- [Exercise materials]:
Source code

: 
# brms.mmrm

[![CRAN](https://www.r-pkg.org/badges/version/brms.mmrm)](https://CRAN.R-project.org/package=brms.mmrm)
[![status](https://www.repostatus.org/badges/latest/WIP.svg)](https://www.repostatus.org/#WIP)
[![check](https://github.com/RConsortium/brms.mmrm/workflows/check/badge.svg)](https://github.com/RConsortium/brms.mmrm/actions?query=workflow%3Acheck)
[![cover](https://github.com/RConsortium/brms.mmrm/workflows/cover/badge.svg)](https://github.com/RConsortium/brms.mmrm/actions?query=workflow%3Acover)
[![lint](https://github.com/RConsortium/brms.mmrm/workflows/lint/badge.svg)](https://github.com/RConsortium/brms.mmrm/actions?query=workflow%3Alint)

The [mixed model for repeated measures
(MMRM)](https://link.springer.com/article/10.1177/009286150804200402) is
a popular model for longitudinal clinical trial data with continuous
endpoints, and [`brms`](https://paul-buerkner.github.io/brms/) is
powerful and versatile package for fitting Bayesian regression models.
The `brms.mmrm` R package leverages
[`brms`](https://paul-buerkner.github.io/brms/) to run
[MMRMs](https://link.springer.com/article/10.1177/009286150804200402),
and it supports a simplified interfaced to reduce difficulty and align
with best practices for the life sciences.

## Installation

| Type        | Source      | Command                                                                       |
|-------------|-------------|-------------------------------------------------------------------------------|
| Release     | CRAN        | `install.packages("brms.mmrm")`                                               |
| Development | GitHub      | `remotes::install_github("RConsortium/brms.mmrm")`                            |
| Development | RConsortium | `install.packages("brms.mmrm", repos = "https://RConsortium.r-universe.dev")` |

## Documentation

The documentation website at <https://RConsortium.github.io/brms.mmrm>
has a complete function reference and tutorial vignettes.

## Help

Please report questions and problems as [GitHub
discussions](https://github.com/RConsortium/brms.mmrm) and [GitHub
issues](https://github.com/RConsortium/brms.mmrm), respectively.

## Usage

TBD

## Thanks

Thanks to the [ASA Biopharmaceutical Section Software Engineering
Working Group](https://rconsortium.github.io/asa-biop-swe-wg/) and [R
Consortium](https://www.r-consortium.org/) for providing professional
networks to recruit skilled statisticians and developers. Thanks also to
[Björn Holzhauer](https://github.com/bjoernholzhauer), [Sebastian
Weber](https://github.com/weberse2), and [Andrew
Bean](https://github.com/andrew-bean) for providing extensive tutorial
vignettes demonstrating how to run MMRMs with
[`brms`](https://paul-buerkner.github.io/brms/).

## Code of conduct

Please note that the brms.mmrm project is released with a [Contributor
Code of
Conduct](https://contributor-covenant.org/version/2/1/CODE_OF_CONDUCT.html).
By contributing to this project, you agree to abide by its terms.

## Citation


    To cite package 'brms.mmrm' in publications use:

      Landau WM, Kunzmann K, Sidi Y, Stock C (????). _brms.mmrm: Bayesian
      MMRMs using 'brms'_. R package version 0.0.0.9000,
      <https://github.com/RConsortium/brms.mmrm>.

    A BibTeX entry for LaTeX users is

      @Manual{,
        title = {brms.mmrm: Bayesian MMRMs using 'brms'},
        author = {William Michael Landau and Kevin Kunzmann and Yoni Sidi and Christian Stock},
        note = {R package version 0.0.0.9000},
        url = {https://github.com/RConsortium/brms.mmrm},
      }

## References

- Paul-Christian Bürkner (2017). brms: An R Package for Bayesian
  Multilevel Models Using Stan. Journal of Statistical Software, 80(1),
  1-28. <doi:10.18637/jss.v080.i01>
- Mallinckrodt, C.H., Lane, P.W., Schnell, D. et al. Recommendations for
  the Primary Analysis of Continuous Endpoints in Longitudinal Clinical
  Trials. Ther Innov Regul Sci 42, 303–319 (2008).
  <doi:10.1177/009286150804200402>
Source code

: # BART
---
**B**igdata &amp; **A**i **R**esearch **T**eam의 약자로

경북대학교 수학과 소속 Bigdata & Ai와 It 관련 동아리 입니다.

- [Work instruction]: Across all the lines of the data, count those that include the word "Christian" and reply with that number only.

- [Answer to this exercise]: 2